[Plain-text document sources]
★ ★ ★
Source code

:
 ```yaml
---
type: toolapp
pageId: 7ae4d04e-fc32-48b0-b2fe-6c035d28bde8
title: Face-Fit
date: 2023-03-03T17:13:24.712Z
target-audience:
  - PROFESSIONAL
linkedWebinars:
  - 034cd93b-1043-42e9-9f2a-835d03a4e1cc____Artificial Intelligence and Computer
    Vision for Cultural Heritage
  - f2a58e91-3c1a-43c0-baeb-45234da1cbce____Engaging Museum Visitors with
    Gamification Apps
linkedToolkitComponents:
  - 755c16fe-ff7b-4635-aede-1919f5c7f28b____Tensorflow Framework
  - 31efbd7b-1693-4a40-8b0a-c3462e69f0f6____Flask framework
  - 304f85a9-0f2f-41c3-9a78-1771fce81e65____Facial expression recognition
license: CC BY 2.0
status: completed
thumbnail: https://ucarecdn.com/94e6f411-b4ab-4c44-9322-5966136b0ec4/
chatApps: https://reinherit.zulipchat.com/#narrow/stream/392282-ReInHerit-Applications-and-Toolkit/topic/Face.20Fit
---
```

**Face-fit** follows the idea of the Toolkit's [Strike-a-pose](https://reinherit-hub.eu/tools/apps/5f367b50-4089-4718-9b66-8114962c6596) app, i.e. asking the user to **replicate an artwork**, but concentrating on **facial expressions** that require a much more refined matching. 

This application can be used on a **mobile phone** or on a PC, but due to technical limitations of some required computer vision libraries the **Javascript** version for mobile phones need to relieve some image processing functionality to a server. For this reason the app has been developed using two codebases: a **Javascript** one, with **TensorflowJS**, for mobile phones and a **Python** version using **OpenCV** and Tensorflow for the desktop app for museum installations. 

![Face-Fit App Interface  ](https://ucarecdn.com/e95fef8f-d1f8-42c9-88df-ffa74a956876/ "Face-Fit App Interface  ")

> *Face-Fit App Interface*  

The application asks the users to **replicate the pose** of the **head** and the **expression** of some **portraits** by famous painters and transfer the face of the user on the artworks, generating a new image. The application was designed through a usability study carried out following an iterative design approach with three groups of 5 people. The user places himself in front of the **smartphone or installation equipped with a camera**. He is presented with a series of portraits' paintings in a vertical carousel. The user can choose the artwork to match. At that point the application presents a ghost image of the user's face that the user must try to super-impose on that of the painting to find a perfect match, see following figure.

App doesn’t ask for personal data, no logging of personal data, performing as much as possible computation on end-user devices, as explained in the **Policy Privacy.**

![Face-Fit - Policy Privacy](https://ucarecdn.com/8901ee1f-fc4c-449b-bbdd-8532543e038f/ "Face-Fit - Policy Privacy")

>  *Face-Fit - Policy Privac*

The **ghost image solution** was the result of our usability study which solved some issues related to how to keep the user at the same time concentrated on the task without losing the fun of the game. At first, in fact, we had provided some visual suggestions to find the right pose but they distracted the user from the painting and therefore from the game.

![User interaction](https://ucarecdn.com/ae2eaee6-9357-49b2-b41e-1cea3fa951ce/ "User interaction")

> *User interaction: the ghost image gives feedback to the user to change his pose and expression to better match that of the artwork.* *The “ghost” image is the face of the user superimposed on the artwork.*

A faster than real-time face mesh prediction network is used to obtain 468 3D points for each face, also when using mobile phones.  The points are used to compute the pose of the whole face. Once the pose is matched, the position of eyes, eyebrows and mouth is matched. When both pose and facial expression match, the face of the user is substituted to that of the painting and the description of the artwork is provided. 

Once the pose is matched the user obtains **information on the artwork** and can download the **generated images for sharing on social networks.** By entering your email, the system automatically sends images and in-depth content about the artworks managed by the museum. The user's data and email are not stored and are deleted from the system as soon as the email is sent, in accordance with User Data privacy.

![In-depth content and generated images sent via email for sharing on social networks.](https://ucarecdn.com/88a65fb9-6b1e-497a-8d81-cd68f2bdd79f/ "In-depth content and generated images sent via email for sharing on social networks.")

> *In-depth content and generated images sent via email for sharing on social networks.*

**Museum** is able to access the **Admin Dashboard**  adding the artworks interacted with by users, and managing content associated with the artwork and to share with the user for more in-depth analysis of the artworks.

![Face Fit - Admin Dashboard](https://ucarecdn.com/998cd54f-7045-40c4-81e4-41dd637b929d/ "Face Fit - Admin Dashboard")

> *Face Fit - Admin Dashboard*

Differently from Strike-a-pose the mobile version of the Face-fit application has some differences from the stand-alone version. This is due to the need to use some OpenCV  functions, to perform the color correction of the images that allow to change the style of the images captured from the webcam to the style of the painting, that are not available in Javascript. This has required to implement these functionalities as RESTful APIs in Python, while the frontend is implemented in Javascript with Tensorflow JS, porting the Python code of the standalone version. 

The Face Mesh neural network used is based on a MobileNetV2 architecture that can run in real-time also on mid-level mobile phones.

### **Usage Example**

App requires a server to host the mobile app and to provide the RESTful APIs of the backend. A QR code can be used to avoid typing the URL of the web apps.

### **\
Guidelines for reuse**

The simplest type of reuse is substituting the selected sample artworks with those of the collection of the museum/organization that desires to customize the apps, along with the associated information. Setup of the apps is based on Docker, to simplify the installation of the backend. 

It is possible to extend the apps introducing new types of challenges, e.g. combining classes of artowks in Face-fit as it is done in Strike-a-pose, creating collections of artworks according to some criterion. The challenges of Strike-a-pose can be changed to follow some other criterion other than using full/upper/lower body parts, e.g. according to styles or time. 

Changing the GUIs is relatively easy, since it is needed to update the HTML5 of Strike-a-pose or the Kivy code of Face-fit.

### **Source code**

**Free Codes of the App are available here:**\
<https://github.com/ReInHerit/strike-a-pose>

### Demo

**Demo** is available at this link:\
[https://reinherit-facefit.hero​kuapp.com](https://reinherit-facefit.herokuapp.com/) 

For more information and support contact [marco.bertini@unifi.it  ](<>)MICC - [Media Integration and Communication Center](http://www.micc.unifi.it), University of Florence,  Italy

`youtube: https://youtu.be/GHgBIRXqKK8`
★ ★ ★
▶ **WHAT IS NEEDED**: Copy out only the lines above from the one with "- Admin Dashboard*" to the one with "The simplest type", inclusive, exactly as they stand.

▶ **FINAL ANSWER**:
> *Face Fit - Admin Dashboard*

Differently from Strike-a-pose the mobile version of the Face-fit application has some differences from the stand-alone version. This is due to the need to use some OpenCV  functions, to perform the color correction of the images that allow to change the style of the images captured from the webcam to the style of the painting, that are not available in Javascript. This has required to implement these functionalities as RESTful APIs in Python, while the frontend is implemented in Javascript with Tensorflow JS, porting the Python code of the standalone version. 

The Face Mesh neural network used is based on a MobileNetV2 architecture that can run in real-time also on mid-level mobile phones.

### **Usage Example**

App requires a server to host the mobile app and to provide the RESTful APIs of the backend. A QR code can be used to avoid typing the URL of the web apps.

### **\
Guidelines for reuse**

The simplest type of reuse is substituting the selected sample artworks with those of the collection of the museum/organization that desires to customize the apps, along with the associated information. Setup of the apps is based on Docker, to simplify the installation of the backend. 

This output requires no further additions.